#### PROBLEM DETAILS
In the data below, find every line that has the string "report", and copy it.

#### PROVIDED ENTRIES
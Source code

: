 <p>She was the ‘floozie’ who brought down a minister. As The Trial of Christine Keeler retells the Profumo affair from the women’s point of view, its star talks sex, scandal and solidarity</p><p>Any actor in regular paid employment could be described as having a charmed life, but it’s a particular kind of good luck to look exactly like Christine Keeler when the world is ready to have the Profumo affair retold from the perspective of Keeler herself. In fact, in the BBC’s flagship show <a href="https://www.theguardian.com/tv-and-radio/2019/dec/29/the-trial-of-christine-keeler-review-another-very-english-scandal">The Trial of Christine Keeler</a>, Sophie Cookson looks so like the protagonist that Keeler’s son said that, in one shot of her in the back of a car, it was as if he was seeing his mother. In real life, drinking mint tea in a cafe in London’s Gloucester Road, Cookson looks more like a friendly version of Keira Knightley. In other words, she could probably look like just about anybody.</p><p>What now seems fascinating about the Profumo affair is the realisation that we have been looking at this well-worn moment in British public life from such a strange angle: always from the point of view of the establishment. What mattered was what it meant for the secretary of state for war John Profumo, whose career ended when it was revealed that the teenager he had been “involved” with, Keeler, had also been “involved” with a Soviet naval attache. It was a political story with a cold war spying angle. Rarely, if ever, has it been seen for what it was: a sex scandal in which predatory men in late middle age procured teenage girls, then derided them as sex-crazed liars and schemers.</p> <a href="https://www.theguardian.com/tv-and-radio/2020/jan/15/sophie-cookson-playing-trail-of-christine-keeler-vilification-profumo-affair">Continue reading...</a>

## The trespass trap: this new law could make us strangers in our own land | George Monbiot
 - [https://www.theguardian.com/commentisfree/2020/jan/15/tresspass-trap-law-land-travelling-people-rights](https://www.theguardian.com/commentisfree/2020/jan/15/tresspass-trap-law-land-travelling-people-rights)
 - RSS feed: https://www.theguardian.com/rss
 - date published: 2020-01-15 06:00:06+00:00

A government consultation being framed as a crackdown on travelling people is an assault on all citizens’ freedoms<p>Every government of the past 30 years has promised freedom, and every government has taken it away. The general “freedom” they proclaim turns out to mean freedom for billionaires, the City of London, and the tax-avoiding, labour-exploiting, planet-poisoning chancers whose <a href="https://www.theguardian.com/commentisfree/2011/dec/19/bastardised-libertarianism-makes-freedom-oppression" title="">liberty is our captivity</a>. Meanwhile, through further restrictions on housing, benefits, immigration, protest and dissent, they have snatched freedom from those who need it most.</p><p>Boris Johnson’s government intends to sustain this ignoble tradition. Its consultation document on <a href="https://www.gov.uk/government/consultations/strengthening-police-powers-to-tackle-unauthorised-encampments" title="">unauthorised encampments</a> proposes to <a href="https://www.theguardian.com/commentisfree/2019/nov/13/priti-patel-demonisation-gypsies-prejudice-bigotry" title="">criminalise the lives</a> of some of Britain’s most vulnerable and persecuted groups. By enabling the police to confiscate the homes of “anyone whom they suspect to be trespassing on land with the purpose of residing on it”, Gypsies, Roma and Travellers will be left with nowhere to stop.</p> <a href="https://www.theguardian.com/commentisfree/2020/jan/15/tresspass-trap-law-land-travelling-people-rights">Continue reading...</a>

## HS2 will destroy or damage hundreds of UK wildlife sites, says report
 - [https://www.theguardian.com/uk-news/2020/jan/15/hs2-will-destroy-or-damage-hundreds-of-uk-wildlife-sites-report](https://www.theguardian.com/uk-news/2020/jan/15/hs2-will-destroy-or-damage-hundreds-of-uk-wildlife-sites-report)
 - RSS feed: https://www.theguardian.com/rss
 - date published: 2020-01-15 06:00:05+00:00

#### WRITTEN RESPONSE
## HS2 will destroy or damage hundreds of UK wildlife sites, says report
 - [https://www.theguardian.com/uk-news/2020/jan/15/hs2-will-destroy-or-damage-hundreds-of-uk-wildlife-sites-report](https://www.theguardian.com/uk-news/2020/jan/15/hs2-will-destroy-or-damage-hundreds-of-uk-wildlife-sites-report)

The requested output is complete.